(Records from a collection)
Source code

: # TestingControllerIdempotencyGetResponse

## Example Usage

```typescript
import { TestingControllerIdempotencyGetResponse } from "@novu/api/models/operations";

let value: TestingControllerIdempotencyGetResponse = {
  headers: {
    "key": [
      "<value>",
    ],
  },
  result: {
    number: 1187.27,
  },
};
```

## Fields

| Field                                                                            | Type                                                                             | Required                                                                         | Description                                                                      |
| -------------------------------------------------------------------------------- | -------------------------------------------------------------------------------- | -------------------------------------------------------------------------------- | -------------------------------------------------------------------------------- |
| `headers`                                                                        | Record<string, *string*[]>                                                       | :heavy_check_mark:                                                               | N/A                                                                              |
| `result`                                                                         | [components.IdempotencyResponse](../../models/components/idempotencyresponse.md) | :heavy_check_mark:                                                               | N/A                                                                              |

What is required - The expected response is the full set of records, reproduced exactly.

Answer to the exercise -
Source code

: # TestingControllerIdempotencyGetResponse

## Example Usage

```typescript
import { TestingControllerIdempotencyGetResponse } from "@novu/api/models/operations";

let value: TestingControllerIdempotencyGetResponse = {
  headers: {
    "key": [
      "<value>",
    ],
  },
  result: {
    number: 1187.27,
  },
};
```

## Fields

| Field                                                                            | Type                                                                             | Required                                                                         | Description                                                                      |
| -------------------------------------------------------------------------------- | -------------------------------------------------------------------------------- | -------------------------------------------------------------------------------- | -------------------------------------------------------------------------------- |
| `headers`                                                                        | Record<string, *string*[]>                                                       | :heavy_check_mark:                                                               | N/A                                                                              |
| `result`                                                                         | [components.IdempotencyResponse](../../models/components/idempotencyresponse.md) | :heavy_check_mark:                                                               | N/A                                                                              |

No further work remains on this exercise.